_EXCERPTED RECORDS:_
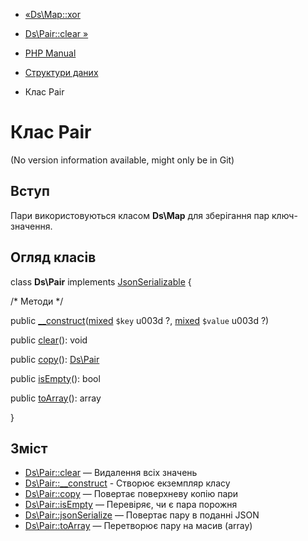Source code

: - [«Ds\Map::xor](ds-map.xor.md)
- [Ds\Pair::clear »](ds-pair.clear.md)

- [PHP Manual](index.md)
- [Структури даних](book.ds.md)
- Клас Pair

# Клас Pair

(No version information available, might only be in Git)

## Вступ

Пари використовуються класом **Ds\Map** для зберігання пар ключ-значення.

## Огляд класів

class **Ds\Pair** implements
[JsonSerializable](class.jsonserializable.md) {

/\* Методи \*/

public
[\_\_construct](ds-pair.construct.md)([mixed](language.types.declarations.md#language.types.declarations.mixed)
`$key` u003d ?,
[mixed](language.types.declarations.md#language.types.declarations.mixed)
`$value` u003d ?)

public [clear](ds-pair.clear.md)(): void

public [copy](ds-pair.copy.md)(): [Ds\Pair](class.ds-pair.md)

public [isEmpty](ds-pair.isempty.md)(): bool

public [toArray](ds-pair.toarray.md)(): array

}

## Зміст

- [Ds\Pair::clear](ds-pair.clear.md) — Видалення всіх значень
- [Ds\Pair::\_\_construct](ds-pair.construct.md) - Створює екземпляр
класу
- [Ds\Pair::copy](ds-pair.copy.md) — Повертає поверхневу копію
пари
- [Ds\Pair::isEmpty](ds-pair.isempty.md) — Перевіряє, чи є
пара порожня
- [Ds\Pair::jsonSerialize](ds-pair.jsonserialize.md) — Повертає
пару в поданні JSON
- [Ds\Pair::toArray](ds-pair.toarray.md) — Перетворює пару на масив
(array)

_WORK ITEM:_
Your answer must restate the entries word for word and contain no pictures.

_TASK RESULT:_
Source code

: - [«Ds\Map::xor](ds-map.xor.md)
- [Ds\Pair::clear »](ds-pair.clear.md)

- [PHP Manual](index.md)
- [Структури даних](book.ds.md)
- Клас Pair

# Клас Pair

(No version information available, might only be in Git)

## Вступ

Пари використовуються класом **Ds\Map** для зберігання пар ключ-значення.

## Огляд класів

class **Ds\Pair** implements
[JsonSerializable](class.jsonserializable.md) {

/\* Методи \*/

public
[\_\_construct](ds-pair.construct.md)([mixed](language.types.declarations.md#language.types.declarations.mixed)
`$key` u003d ?,
[mixed](language.types.declarations.md#language.types.declarations.mixed)
`$value` u003d ?)

public [clear](ds-pair.clear.md)(): void

public [copy](ds-pair.copy.md)(): [Ds\Pair](class.ds-pair.md)

public [isEmpty](ds-pair.isempty.md)(): bool

public [toArray](ds-pair.toarray.md)(): array

}

## Зміст

- [Ds\Pair::clear](ds-pair.clear.md) — Видалення всіх значень
- [Ds\Pair::\_\_construct](ds-pair.construct.md) - Створює екземпляр
класу
- [Ds\Pair::copy](ds-pair.copy.md) — Повертає поверхневу копію
пари
- [Ds\Pair::isEmpty](ds-pair.isempty.md) — Перевіряє, чи є
пара порожня
- [Ds\Pair::jsonSerialize](ds-pair.jsonserialize.md) — Повертає
пару в поданні JSON
- [Ds\Pair::toArray](ds-pair.toarray.md) — Перетворює пару на масив
(array)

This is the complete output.